» **TASK TO CARRY OUT**: Every line in the material below that includes "gdal" should be copied.

» **EXERCISE DATA**:
------------------------
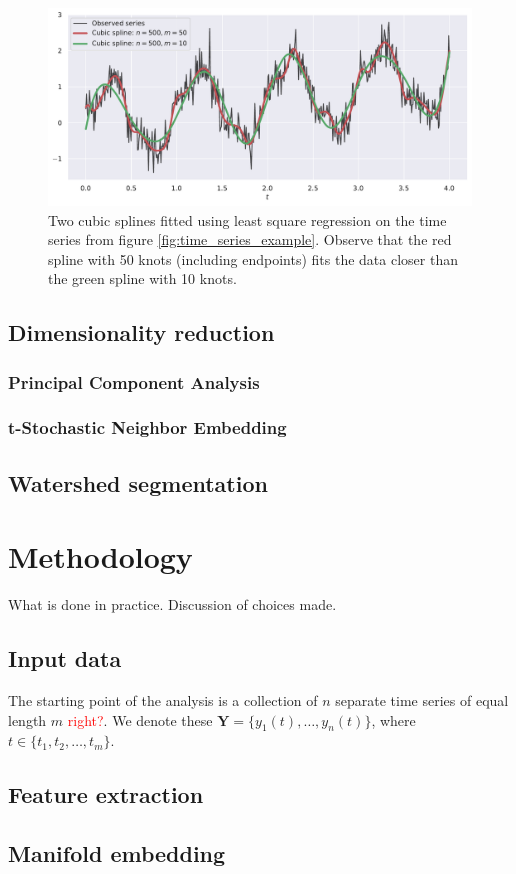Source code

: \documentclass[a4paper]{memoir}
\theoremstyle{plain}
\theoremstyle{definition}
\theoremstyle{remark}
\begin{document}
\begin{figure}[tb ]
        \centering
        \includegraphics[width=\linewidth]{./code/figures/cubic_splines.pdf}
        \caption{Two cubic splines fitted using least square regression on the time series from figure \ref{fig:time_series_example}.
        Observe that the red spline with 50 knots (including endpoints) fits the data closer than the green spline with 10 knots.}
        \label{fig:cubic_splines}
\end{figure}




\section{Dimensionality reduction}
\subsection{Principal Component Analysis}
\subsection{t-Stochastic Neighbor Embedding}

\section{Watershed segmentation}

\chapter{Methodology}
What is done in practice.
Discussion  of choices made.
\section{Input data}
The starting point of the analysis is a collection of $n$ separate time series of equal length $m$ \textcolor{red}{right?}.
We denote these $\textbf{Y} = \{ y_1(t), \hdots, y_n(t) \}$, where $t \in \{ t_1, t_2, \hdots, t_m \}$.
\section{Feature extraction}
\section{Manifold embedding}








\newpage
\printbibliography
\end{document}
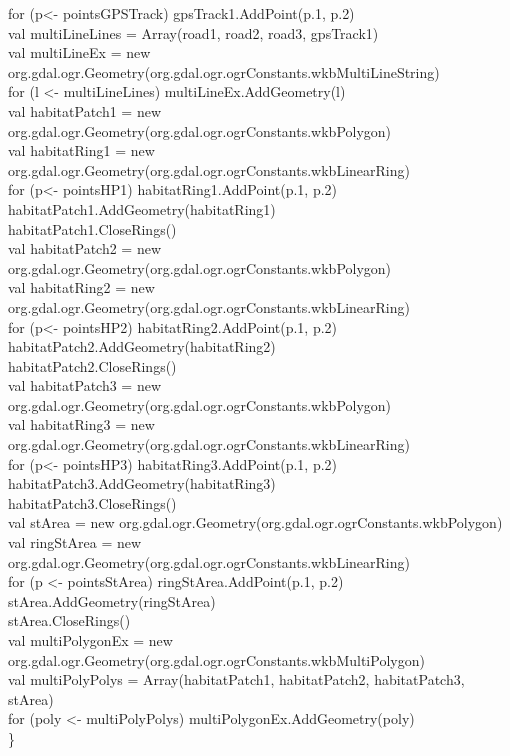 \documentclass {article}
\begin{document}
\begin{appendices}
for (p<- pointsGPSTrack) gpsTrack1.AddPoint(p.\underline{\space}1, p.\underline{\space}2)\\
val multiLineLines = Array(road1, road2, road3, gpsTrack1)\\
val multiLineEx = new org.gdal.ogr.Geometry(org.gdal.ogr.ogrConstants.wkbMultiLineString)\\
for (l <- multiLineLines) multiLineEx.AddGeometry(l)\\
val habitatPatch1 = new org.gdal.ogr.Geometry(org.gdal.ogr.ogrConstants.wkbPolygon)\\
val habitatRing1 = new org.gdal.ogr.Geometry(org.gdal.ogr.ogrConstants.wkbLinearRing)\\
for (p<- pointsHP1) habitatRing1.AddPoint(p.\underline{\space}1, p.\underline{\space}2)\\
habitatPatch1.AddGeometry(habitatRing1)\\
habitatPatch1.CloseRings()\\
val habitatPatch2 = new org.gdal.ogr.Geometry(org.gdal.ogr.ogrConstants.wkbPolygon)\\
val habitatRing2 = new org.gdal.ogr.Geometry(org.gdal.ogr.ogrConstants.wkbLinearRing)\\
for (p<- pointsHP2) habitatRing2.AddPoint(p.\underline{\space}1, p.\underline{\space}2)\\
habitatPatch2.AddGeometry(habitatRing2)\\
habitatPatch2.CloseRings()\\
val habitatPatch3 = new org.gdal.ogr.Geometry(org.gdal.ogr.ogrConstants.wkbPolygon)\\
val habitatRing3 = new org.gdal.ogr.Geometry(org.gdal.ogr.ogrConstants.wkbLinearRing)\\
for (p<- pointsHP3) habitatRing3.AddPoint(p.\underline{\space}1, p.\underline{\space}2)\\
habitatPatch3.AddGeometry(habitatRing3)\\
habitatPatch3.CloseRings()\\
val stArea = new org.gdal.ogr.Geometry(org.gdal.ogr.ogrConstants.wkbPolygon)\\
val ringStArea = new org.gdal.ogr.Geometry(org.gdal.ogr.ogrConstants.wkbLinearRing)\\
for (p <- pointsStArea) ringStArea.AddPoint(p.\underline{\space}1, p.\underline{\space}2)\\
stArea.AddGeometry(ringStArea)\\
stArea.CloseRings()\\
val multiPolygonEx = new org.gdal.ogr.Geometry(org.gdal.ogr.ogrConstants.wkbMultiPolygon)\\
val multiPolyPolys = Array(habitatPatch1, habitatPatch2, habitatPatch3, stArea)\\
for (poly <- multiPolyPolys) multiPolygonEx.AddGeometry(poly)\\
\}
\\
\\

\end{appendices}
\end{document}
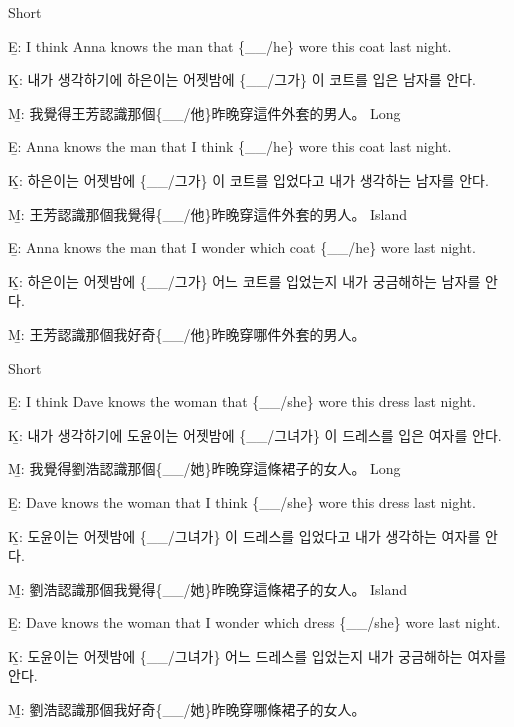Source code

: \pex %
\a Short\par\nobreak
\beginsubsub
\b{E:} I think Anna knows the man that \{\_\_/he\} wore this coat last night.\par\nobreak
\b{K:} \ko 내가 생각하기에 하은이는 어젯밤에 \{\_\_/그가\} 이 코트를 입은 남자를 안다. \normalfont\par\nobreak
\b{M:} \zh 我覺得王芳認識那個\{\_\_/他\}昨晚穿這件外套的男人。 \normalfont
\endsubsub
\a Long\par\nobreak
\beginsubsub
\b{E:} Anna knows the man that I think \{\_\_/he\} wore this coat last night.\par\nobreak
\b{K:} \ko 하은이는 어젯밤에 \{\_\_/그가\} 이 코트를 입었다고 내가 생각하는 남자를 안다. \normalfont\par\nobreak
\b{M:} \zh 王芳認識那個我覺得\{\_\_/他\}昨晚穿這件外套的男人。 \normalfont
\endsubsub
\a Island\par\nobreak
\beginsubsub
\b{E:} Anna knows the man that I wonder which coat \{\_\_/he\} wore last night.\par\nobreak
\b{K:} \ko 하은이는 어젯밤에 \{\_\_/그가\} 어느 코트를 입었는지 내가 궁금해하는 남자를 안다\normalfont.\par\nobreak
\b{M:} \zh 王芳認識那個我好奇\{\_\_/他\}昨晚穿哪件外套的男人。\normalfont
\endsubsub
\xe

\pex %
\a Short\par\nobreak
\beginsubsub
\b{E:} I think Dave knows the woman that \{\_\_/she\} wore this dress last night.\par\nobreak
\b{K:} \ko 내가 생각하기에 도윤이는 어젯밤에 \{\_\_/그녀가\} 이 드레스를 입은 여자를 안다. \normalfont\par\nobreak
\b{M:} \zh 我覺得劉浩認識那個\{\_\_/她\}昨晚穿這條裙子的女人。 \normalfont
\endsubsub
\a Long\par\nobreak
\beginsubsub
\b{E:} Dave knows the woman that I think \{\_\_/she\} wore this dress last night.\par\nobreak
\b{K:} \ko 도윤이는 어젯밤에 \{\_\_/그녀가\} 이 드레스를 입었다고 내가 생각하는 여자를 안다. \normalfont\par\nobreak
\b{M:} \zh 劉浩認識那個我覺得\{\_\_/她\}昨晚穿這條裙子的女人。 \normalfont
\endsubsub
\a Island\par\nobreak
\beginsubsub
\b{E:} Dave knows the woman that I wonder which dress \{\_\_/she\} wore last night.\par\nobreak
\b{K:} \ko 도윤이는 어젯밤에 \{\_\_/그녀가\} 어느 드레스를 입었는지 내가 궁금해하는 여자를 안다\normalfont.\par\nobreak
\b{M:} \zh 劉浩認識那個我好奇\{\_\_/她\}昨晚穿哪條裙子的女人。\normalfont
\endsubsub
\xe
------------------------
» **EXERCISE RESULT**:
val multiLineEx = new org.gdal.ogr.Geometry(org.gdal.ogr.ogrConstants.wkbMultiLineString)\\
val habitatPatch1 = new org.gdal.ogr.Geometry(org.gdal.ogr.ogrConstants.wkbPolygon)\\
val habitatRing1 = new org.gdal.ogr.Geometry(org.gdal.ogr.ogrConstants.wkbLinearRing)\\
val habitatPatch2 = new org.gdal.ogr.Geometry(org.gdal.ogr.ogrConstants.wkbPolygon)\\
val habitatRing2 = new org.gdal.ogr.Geometry(org.gdal.ogr.ogrConstants.wkbLinearRing)\\
val habitatPatch3 = new org.gdal.ogr.Geometry(org.gdal.ogr.ogrConstants.wkbPolygon)\\
val habitatRing3 = new org.gdal.ogr.Geometry(org.gdal.ogr.ogrConstants.wkbLinearRing)\\
val stArea = new org.gdal.ogr.Geometry(org.gdal.ogr.ogrConstants.wkbPolygon)\\
val ringStArea = new org.gdal.ogr.Geometry(org.gdal.ogr.ogrConstants.wkbLinearRing)\\
val multiPolygonEx = new org.gdal.ogr.Geometry(org.gdal.ogr.ogrConstants.wkbMultiPolygon)\\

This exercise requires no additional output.